In contrast, independent platform workers are provided with a “light version” of the protections granted to dependent workers. Interestingly, some of the protections granted to independent workers are partially similar to those offered to dependent workers, such as the right to disconnect (for a minimum of 12 hours), an obligation of prior notice for contract termination (of 30 days), and norms relating to the protection of workers’ fundamental rights. However, these are only available to those who, in the last 3 months, worked for the platform for at least 30 hours on average each week.
Finally, the law sets some general rules for all platform workers:
- The obligation for the company to inform about the details of the services offered, such as the identity of the user or the location of the job.
- Rules on transparency and the right to information, including protection of workers’ personal data and of data portability rights.
- Anti-discrimination rules for automated decision-making mechanisms.

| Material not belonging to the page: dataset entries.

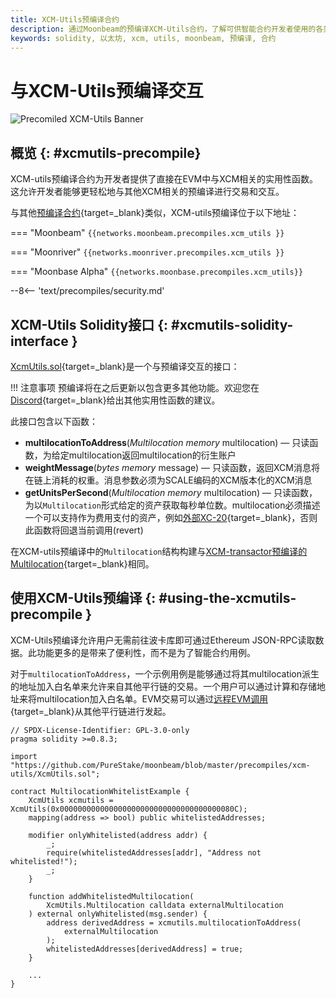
```yaml
---
title: XCM-Utils预编译合约
description: 通过Moonbeam的预编译XCM-Utils合约，了解可供智能合约开发者使用的各类XCM相关实用性函数。
keywords: solidity, 以太坊, xcm, utils, moonbeam, 预编译, 合约
---
```


# 与XCM-Utils预编译交互

![Precomiled XCM-Utils Banner](/images/builders/pallets-precompiles/precompiles/xcm-utils/xcm-utils-banner.png)

## 概览 {: #xcmutils-precompile}

XCM-utils预编译合约为开发者提供了直接在EVM中与XCM相关的实用性函数。这允许开发者能够更轻松地与其他XCM相关的预编译进行交易和交互。

与其他[预编译合约](/builders/pallets-precompiles/precompiles/){target=_blank}类似，XCM-utils预编译位于以下地址：

=== "Moonbeam"
     ```
     {{networks.moonbeam.precompiles.xcm_utils }}
     ```

=== "Moonriver"
     ```
     {{networks.moonriver.precompiles.xcm_utils }}
     ```

=== "Moonbase Alpha"
     ```
     {{networks.moonbase.precompiles.xcm_utils}}
     ```

--8<-- 'text/precompiles/security.md'

## XCM-Utils Solidity接口 {: #xcmutils-solidity-interface } 

[XcmUtils.sol](https://github.com/PureStake/moonbeam/blob/master/precompiles/xcm-utils/XcmUtils.sol){target=_blank}是一个与预编译交互的接口：

!!! 注意事项
    预编译将在之后更新以包含更多其他功能。欢迎您在[Discord](https://discord.gg/PfpUATX){target=_blank}给出其他实用性函数的建议。

此接口包含以下函数：

 - **multilocationToAddress**(*Multilocation memory* multilocation) — 只读函数，为给定multilocation返回multilocation的衍生账户
 - **weightMessage**(*bytes memory* message) — 只读函数，返回XCM消息将在链上消耗的权重。消息参数必须为SCALE编码的XCM版本化的XCM消息
 - **getUnitsPerSecond**(*Multilocation memory* multilocation) — 只读函数，为以`Multilocation`形式给定的资产获取每秒单位数。multilocation必须描述一个可以支持作为费用支付的资产，例如[外部XC-20](/builders/interoperability/xcm/xc20/overview/#external-xc20s){target=_blank}，否则此函数将回退当前调用(revert)

在XCM-utils预编译中的`Multilocation`结构构建与[XCM-transactor预编译的Multilocation](/builders/interoperability/xcm/xcm-transactor#building-the-precompile-multilocation){target=_blank}相同。

## 使用XCM-Utils预编译 {: #using-the-xcmutils-precompile } 

XCM-Utils预编译允许用户无需前往波卡库即可通过Ethereum JSON-RPC读取数据。此功能更多的是带来了便利性，而不是为了智能合约用例。

对于`multilocationToAddress`，一个示例用例是能够通过将其multilocation派生的地址加入白名单来允许来自其他平行链的交易。一个用户可以通过计算和存储地址来将multilocation加入白名单。EVM交易可以通过[远程EVM调用](/builders/interoperability/xcm/remote-evm-calls){target=_blank}从其他平行链进行发起。

```solidity
// SPDX-License-Identifier: GPL-3.0-only
pragma solidity >=0.8.3;

import "https://github.com/PureStake/moonbeam/blob/master/precompiles/xcm-utils/XcmUtils.sol";

contract MultilocationWhitelistExample {
    XcmUtils xcmutils = XcmUtils(0x000000000000000000000000000000000000080C);
    mapping(address => bool) public whitelistedAddresses;

    modifier onlyWhitelisted(address addr) {
        _;
        require(whitelistedAddresses[addr], "Address not whitelisted!");
        _;
    }

    function addWhitelistedMultilocation(
        XcmUtils.Multilocation calldata externalMultilocation
    ) external onlyWhitelisted(msg.sender) {
        address derivedAddress = xcmutils.multilocationToAddress(
            externalMultilocation
        );
        whitelistedAddresses[derivedAddress] = true;
    }

    ...
}
```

- Rules on training and personal protection elements to be provided by the platform
- Rules on the calculation of severance pay, taking as a basis the average remuneration of the last year worked.

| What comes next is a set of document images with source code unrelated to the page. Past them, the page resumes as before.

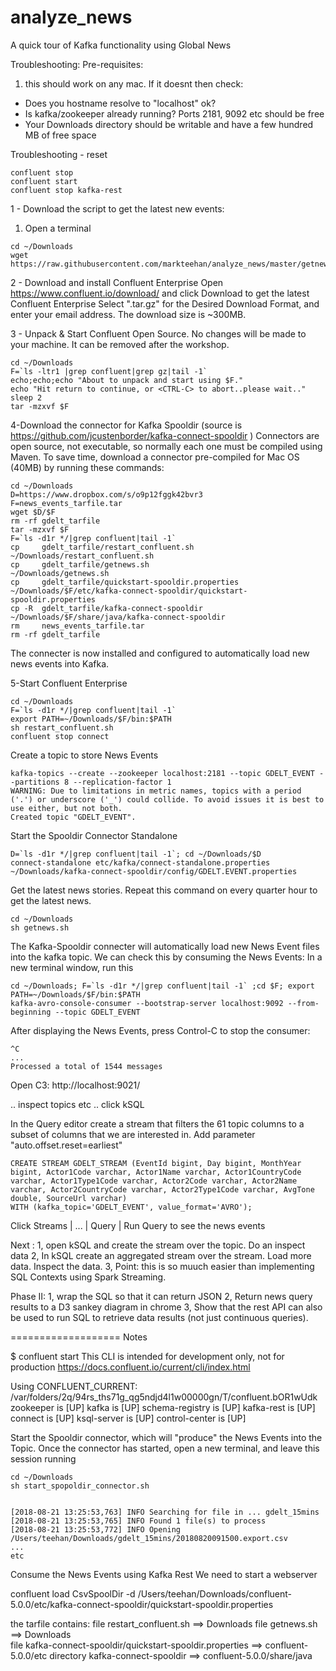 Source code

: # analyze_news
A quick tour of Kafka functionality using Global News

Troubleshooting:
Pre-requisites:
1. this should work on any mac. If it doesnt then check:
 - Does you hostname resolve to "localhost" ok?
 - Is kafka/zookeeper already running? Ports 2181, 9092 etc should be free
 - Your Downloads directory should be writable and have a few hundred MB of free space
 
 Troubleshooting - reset
 ```
 confluent stop
 confluent start
 confluent stop kafka-rest
 ```
 

1 - Download the script to get the latest new events:
 1. Open a terminal
```
cd ~/Downloads
wget https://raw.githubusercontent.com/markteehan/analyze_news/master/getnews.sh
```
2 - Download and install Confluent Enterprise
Open https://www.confluent.io/download/ and click Download to get the latest Confluent Enterprise
Select ".tar.gz" for the Desired Download Format, and enter your email address.
The download size is ~300MB.

3 - Unpack & Start Confluent Open Source. No changes will be made to your machine. It can be removed after the workshop.
```
cd ~/Downloads
F=`ls -ltr1 |grep confluent|grep gz|tail -1`
echo;echo;echo "About to unpack and start using $F."
echo "Hit return to continue, or <CTRL-C> to abort..please wait.."
sleep 2
tar -mzxvf $F
```

4-Download the connector for Kafka Spooldir (source is  https://github.com/jcustenborder/kafka-connect-spooldir )
Connectors are open source, not executable, so normally each one must be compiled using Maven.
To save time, download a connector pre-compiled for Mac OS (40MB) by running these commands:

```
cd ~/Downloads
D=https://www.dropbox.com/s/o9p12fggk42bvr3
F=news_events_tarfile.tar
wget $D/$F
rm -rf gdelt_tarfile
tar -mzxvf $F
F=`ls -d1r */|grep confluent|tail -1`
cp     gdelt_tarfile/restart_confluent.sh           ~/Downloads/restart_confluent.sh
cp     gdelt_tarfile/getnews.sh                     ~/Downloads/getnews.sh
cp     gdelt_tarfile/quickstart-spooldir.properties ~/Downloads/$F/etc/kafka-connect-spooldir/quickstart-spooldir.properties
cp -R  gdelt_tarfile/kafka-connect-spooldir         ~/Downloads/$F/share/java/kafka-connect-spooldir
rm     news_events_tarfile.tar
rm -rf gdelt_tarfile
```

The connecter is now installed and configured to automatically load new news events into Kafka.


5-Start Confluent Enterprise
```
cd ~/Downloads
F=`ls -d1r */|grep confluent|tail -1`
export PATH=~/Downloads/$F/bin:$PATH
sh restart_confluent.sh
confluent stop connect
```

Create a topic to store News Events
```
kafka-topics --create --zookeeper localhost:2181 --topic GDELT_EVENT --partitions 8 --replication-factor 1
WARNING: Due to limitations in metric names, topics with a period ('.') or underscore ('_') could collide. To avoid issues it is best to use either, but not both.
Created topic "GDELT_EVENT".
```


Start the Spooldir Connector Standalone
```
D=`ls -d1r */|grep confluent|tail -1`; cd ~/Downloads/$D
connect-standalone etc/kafka/connect-standalone.properties ~/Downloads/kafka-connect-spooldir/config/GDELT.EVENT.properties
```

Get the latest news stories. Repeat this command on every quarter hour to get the latest news.
```
cd ~/Downloads
sh getnews.sh
```

The Kafka-Spooldir connecter will automatically load new News Event files into the kafka topic.
We can check this by consuming the News Events:
In a new terminal window, run this
```
cd ~/Downloads; F=`ls -d1r */|grep confluent|tail -1` ;cd $F; export PATH=~/Downloads/$F/bin:$PATH
kafka-avro-console-consumer --bootstrap-server localhost:9092 --from-beginning --topic GDELT_EVENT 
```

After displaying the News Events, press Control-C to stop the consumer:
```
^C
...
Processed a total of 1544 messages
```

Open C3:
http://localhost:9021/

.. inspect topics etc
.. click kSQL

In the Query editor create a stream that filters the 61 topic columns to a subset of columns that we are interested in.
Add parameter "auto.offset.reset=earliest" 
```
CREATE STREAM GDELT_STREAM (EventId bigint, Day bigint, MonthYear bigint, Actor1Code varchar, Actor1Name varchar, Actor1CountryCode varchar, Actor1Type1Code varchar, Actor2Code varchar, Actor2Name varchar, Actor2CountryCode varchar, Actor2Type1Code varchar, AvgTone double, SourceUrl varchar)
WITH (kafka_topic='GDELT_EVENT', value_format='AVRO');
```
Click Streams | ... | Query | Run Query to see the news events





Next :
1, open kSQL and create the stream over the topic. Do an inspect data
2, In kSQL create an aggregated stream over the stream. Load more data. Inspect the data.
3, Point: this is so muuch easier than implementing SQL Contexts using Spark Streaming.


Phase II:
1, wrap the SQL so that it can return JSON
2, Return news query results to a D3 sankey diagram in chrome
3, Show that the rest API can also be used to run SQL to retrieve data results (not just continuous queries).



===================
Notes


$ confluent start
This CLI is intended for development only, not for production
https://docs.confluent.io/current/cli/index.html

Using CONFLUENT_CURRENT: /var/folders/2q/94rs_ths71g_qg5ndjd4l1w00000gn/T/confluent.bOR1wUdk
zookeeper is [UP]
kafka is [UP]
schema-registry is [UP]
kafka-rest is [UP]
connect is [UP]
ksql-server is [UP]
control-center is [UP]


Start the Spooldir connector, which will "produce" the News Events into the Topic.
Once the connector has started, open a new terminal, and leave this session running
```
cd ~/Downloads
sh start_spopoldir_connector.sh


[2018-08-21 13:25:53,763] INFO Searching for file in ... gdelt_15mins 
[2018-08-21 13:25:53,765] INFO Found 1 file(s) to process 
[2018-08-21 13:25:53,772] INFO Opening /Users/teehan/Downloads/gdelt_15mins/20180820091500.export.csv 
...
etc
```

Consume the News Events using Kafka Rest
We need to start a webserver

confluent load CsvSpoolDir -d /Users/teehan/Downloads/confluent-5.0.0/etc/kafka-connect-spooldir/quickstart-spooldir.properties

the tarfile contains:
     file restart_confluent.sh                                    ==> Downloads
     file getnews.sh                                              ==> Downloads     
     file kafka-connect-spooldir/quickstart-spooldir.properties   ==> confluent-5.0.0/etc
directory kafka-connect-spooldir                                  ==> confluent-5.0.0/share/java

- Rules on collective rights, including the right to form trade unions.
A missed opportunity?
Undoubtedly, the proposed law includes welcomed protections in terms of working hours, remuneration, personal data protection and anti-discrimination, which could significantly improve the conditions of workers in the platform economy.
However, the draft suffers from structural problems that could weaken its effectiveness in protecting platform workers’ rights. The main problem lies in the creation of two categories of workers, with independent providers only receiving a watered-down version of the protections offered to dependent workers. This distinction was created to allow for those who may want to keep the flexibility of their self-employed status. However, flexibility is not necessarily incompatible with an employment relationship. Furthermore, it is not clear that platform workers will get to decide their status. Considering the inequalities of power, it is not difficult to imagine that, faced with the possibility of choosing between a regime with more labour protections and one with less, companies would opt for the latter without giving the worker a choice. This likely means workers without protections will have to take platforms to court to prove their status as dependent workers.
The law also falls short in terms of collective representation rights. The new law will allow platform workers, even independent ones, to form unions and engage in collective bargaining. However, they will only be able to negotiate under the figure of so-called “unregulated collective bargaining”. In simple terms, this means bargaining without labour law protection and without the possibility of engaging in strike actions. These elements are two of the most relevant protections of collective labour law, allowing workers to articulate freely and without fear of reprisals from their employer. By removing them, the law fails to provide workers with adequate tools to defend their rights.
Overall, the proposed regulation presents some improvements to platform workers’ rights in Chile. But ultimately, this law is a missed opportunity to tackle the root of the problem: the power imbalances between platforms and workers. This would require a deeper reflection on the future of labour regulation, rather than a simplistic analysis of the economic benefits of platform work.